• TASK OBJECTIVE: Write out the material below again, line for line, without any images.

★ ★ ★ ★ ★

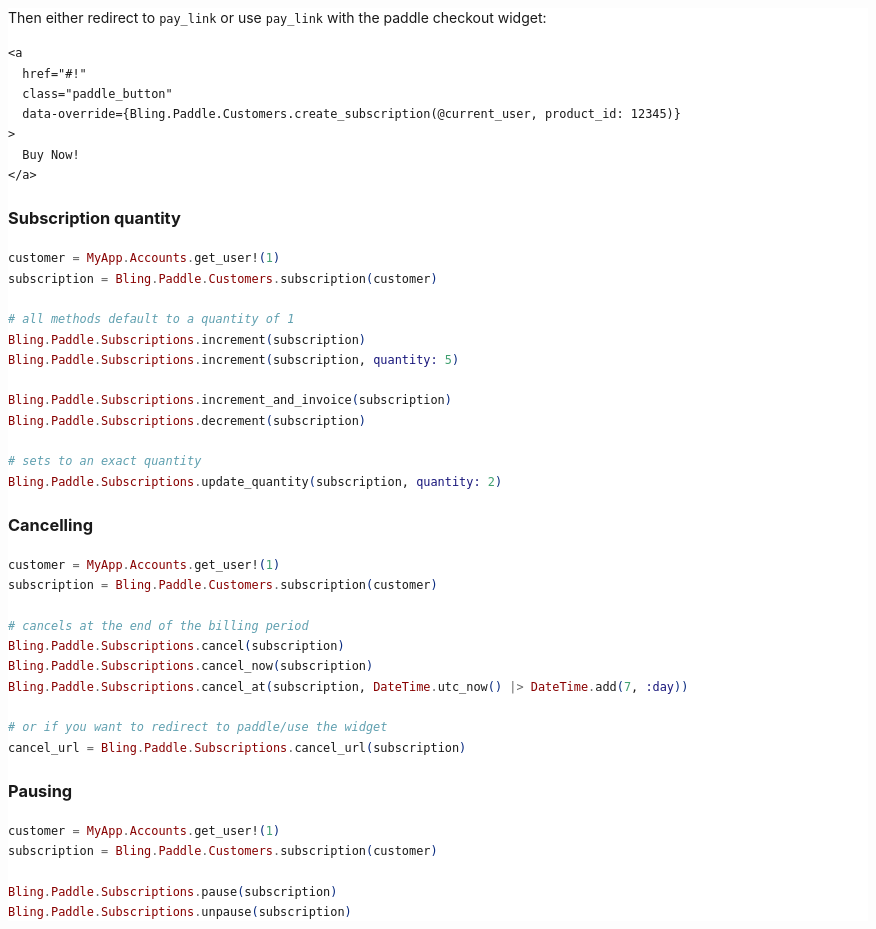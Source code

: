 Then either redirect to `pay_link` or use `pay_link` with the paddle checkout widget:

```
<a
  href="#!"
  class="paddle_button"
  data-override={Bling.Paddle.Customers.create_subscription(@current_user, product_id: 12345)}
>
  Buy Now!
</a>
```

### Subscription quantity

```elixir
customer = MyApp.Accounts.get_user!(1)
subscription = Bling.Paddle.Customers.subscription(customer)

# all methods default to a quantity of 1
Bling.Paddle.Subscriptions.increment(subscription)
Bling.Paddle.Subscriptions.increment(subscription, quantity: 5)

Bling.Paddle.Subscriptions.increment_and_invoice(subscription)
Bling.Paddle.Subscriptions.decrement(subscription)

# sets to an exact quantity
Bling.Paddle.Subscriptions.update_quantity(subscription, quantity: 2)
```

### Cancelling

```elixir
customer = MyApp.Accounts.get_user!(1)
subscription = Bling.Paddle.Customers.subscription(customer)

# cancels at the end of the billing period
Bling.Paddle.Subscriptions.cancel(subscription)
Bling.Paddle.Subscriptions.cancel_now(subscription)
Bling.Paddle.Subscriptions.cancel_at(subscription, DateTime.utc_now() |> DateTime.add(7, :day))

# or if you want to redirect to paddle/use the widget
cancel_url = Bling.Paddle.Subscriptions.cancel_url(subscription)
```

### Pausing

```elixir
customer = MyApp.Accounts.get_user!(1)
subscription = Bling.Paddle.Customers.subscription(customer)

Bling.Paddle.Subscriptions.pause(subscription)
Bling.Paddle.Subscriptions.unpause(subscription)
```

★ ★ ★ ★ ★

• THE COMPLETED TASK:
Source code

: Then either redirect to `pay_link` or use `pay_link` with the paddle checkout widget:

```
<a
  href="#!"
  class="paddle_button"
  data-override={Bling.Paddle.Customers.create_subscription(@current_user, product_id: 12345)}
>
  Buy Now!
</a>
```

### Subscription quantity

```elixir
customer = MyApp.Accounts.get_user!(1)
subscription = Bling.Paddle.Customers.subscription(customer)

# all methods default to a quantity of 1
Bling.Paddle.Subscriptions.increment(subscription)
Bling.Paddle.Subscriptions.increment(subscription, quantity: 5)

Bling.Paddle.Subscriptions.increment_and_invoice(subscription)
Bling.Paddle.Subscriptions.decrement(subscription)

# sets to an exact quantity
Bling.Paddle.Subscriptions.update_quantity(subscription, quantity: 2)
```

### Cancelling

```elixir
customer = MyApp.Accounts.get_user!(1)
subscription = Bling.Paddle.Customers.subscription(customer)

# cancels at the end of the billing period
Bling.Paddle.Subscriptions.cancel(subscription)
Bling.Paddle.Subscriptions.cancel_now(subscription)
Bling.Paddle.Subscriptions.cancel_at(subscription, DateTime.utc_now() |> DateTime.add(7, :day))

# or if you want to redirect to paddle/use the widget
cancel_url = Bling.Paddle.Subscriptions.cancel_url(subscription)
```

### Pausing

```elixir
customer = MyApp.Accounts.get_user!(1)
subscription = Bling.Paddle.Customers.subscription(customer)

Bling.Paddle.Subscriptions.pause(subscription)
Bling.Paddle.Subscriptions.unpause(subscription)
```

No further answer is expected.